### ABOUT THIS EXERCISE
Your task is to repeat exactly the lines below between the line holding "- bring header" and the line holding "- add line break", inclusive, and only those.
(RECORDS SHOWN)
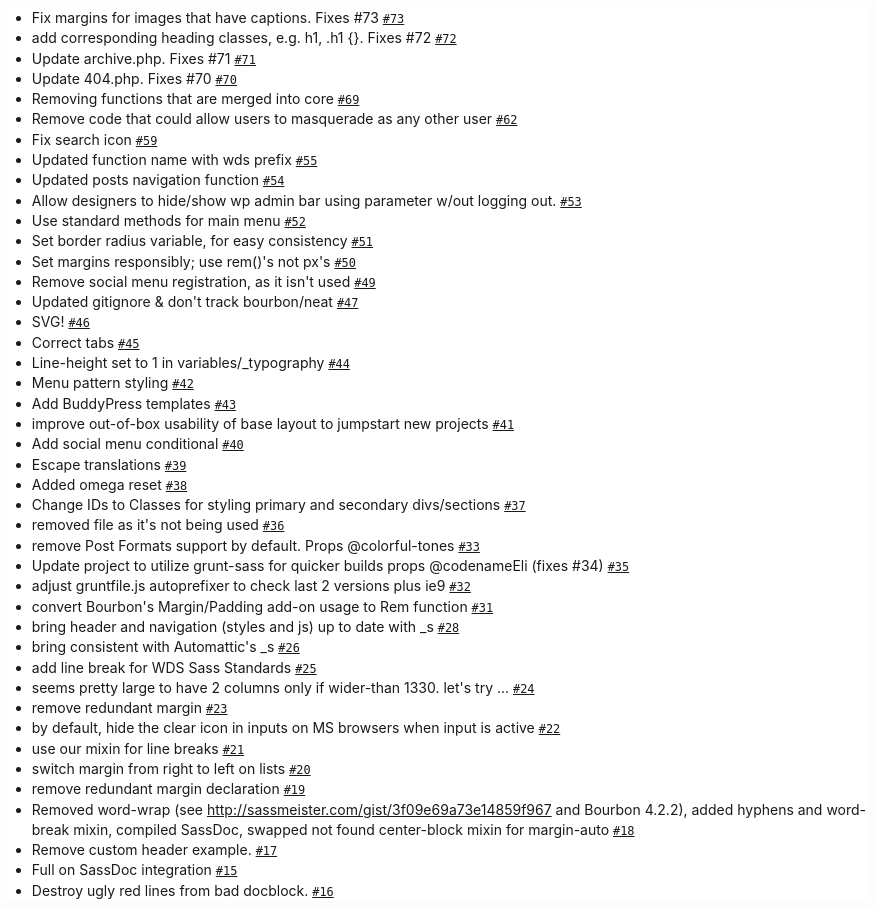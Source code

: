 - Fix margins for images that have captions. Fixes #73 [`#73`](https://github.com/WebDevStudios/wd_s/pull/73)
- add corresponding heading classes, e.g. h1, .h1 {}. Fixes #72  [`#72`](https://github.com/WebDevStudios/wd_s/pull/72)
- Update archive.php. Fixes #71  [`#71`](https://github.com/WebDevStudios/wd_s/pull/71)
- Update 404.php. Fixes #70  [`#70`](https://github.com/WebDevStudios/wd_s/pull/70)
- Removing functions that are merged into core [`#69`](https://github.com/WebDevStudios/wd_s/pull/69)
- Remove code that could allow users to masquerade as any other user [`#62`](https://github.com/WebDevStudios/wd_s/pull/62)
- Fix search icon [`#59`](https://github.com/WebDevStudios/wd_s/pull/59)
- Updated function name with wds prefix [`#55`](https://github.com/WebDevStudios/wd_s/pull/55)
- Updated posts navigation function [`#54`](https://github.com/WebDevStudios/wd_s/pull/54)
- Allow designers to hide/show wp admin bar using parameter w/out logging out. [`#53`](https://github.com/WebDevStudios/wd_s/pull/53)
- Use standard methods for main menu [`#52`](https://github.com/WebDevStudios/wd_s/pull/52)
- Set border radius variable, for easy consistency [`#51`](https://github.com/WebDevStudios/wd_s/pull/51)
- Set margins responsibly; use rem()'s not px's [`#50`](https://github.com/WebDevStudios/wd_s/pull/50)
- Remove social menu registration, as it isn't used [`#49`](https://github.com/WebDevStudios/wd_s/pull/49)
- Updated gitignore & don't track bourbon/neat [`#47`](https://github.com/WebDevStudios/wd_s/pull/47)
- SVG! [`#46`](https://github.com/WebDevStudios/wd_s/pull/46)
- Correct tabs [`#45`](https://github.com/WebDevStudios/wd_s/pull/45)
- Line-height set to 1 in variables/_typography [`#44`](https://github.com/WebDevStudios/wd_s/pull/44)
- Menu pattern styling [`#42`](https://github.com/WebDevStudios/wd_s/pull/42)
- Add BuddyPress templates [`#43`](https://github.com/WebDevStudios/wd_s/pull/43)
- improve out-of-box usability of base layout to jumpstart new projects [`#41`](https://github.com/WebDevStudios/wd_s/pull/41)
- Add social menu conditional [`#40`](https://github.com/WebDevStudios/wd_s/pull/40)
- Escape translations [`#39`](https://github.com/WebDevStudios/wd_s/pull/39)
- Added omega reset [`#38`](https://github.com/WebDevStudios/wd_s/pull/38)
- Change IDs to Classes for styling primary and secondary divs/sections [`#37`](https://github.com/WebDevStudios/wd_s/pull/37)
- removed file as it's not being used [`#36`](https://github.com/WebDevStudios/wd_s/pull/36)
- remove Post Formats support by default. Props @colorful-tones  [`#33`](https://github.com/WebDevStudios/wd_s/pull/33)
- Update project to utilize grunt-sass for quicker builds props @codenameEli (fixes #34)  [`#35`](https://github.com/WebDevStudios/wd_s/pull/35)
- adjust gruntfile.js autoprefixer to check last 2 versions plus ie9 [`#32`](https://github.com/WebDevStudios/wd_s/pull/32)
- convert Bourbon's Margin/Padding add-on usage to Rem function [`#31`](https://github.com/WebDevStudios/wd_s/pull/31)
- bring header and navigation (styles and js)  up to date with _s [`#28`](https://github.com/WebDevStudios/wd_s/pull/28)
- bring consistent with Automattic's _s [`#26`](https://github.com/WebDevStudios/wd_s/pull/26)
- add line break for WDS Sass Standards [`#25`](https://github.com/WebDevStudios/wd_s/pull/25)
- seems pretty large to have 2 columns only if wider-than 1330. let's try ... [`#24`](https://github.com/WebDevStudios/wd_s/pull/24)
- remove redundant margin [`#23`](https://github.com/WebDevStudios/wd_s/pull/23)
- by default, hide the clear icon in inputs on MS browsers when input is active [`#22`](https://github.com/WebDevStudios/wd_s/pull/22)
- use our mixin for line breaks [`#21`](https://github.com/WebDevStudios/wd_s/pull/21)
- switch margin from right to left on lists [`#20`](https://github.com/WebDevStudios/wd_s/pull/20)
- remove redundant margin declaration [`#19`](https://github.com/WebDevStudios/wd_s/pull/19)
- Removed word-wrap (see <http://sassmeister.com/gist/3f09e69a73e14859f967> and Bourbon 4.2.2), added hyphens and word-break mixin, compiled SassDoc, swapped not found center-block mixin for margin-auto [`#18`](https://github.com/WebDevStudios/wd_s/pull/18)
- Remove custom header example. [`#17`](https://github.com/WebDevStudios/wd_s/pull/17)
- Full on SassDoc integration [`#15`](https://github.com/WebDevStudios/wd_s/pull/15)
- Destroy ugly red lines from bad docblock. [`#16`](https://github.com/WebDevStudios/wd_s/pull/16)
(End RECORDS SHOWN)
### ANSWER BOX
- bring header and navigation (styles and js)  up to date with _s [`#28`](https://github.com/WebDevStudios/wd_s/pull/28)
- bring consistent with Automattic's _s [`#26`](https://github.com/WebDevStudios/wd_s/pull/26)
- add line break for WDS Sass Standards [`#25`](https://github.com/WebDevStudios/wd_s/pull/25)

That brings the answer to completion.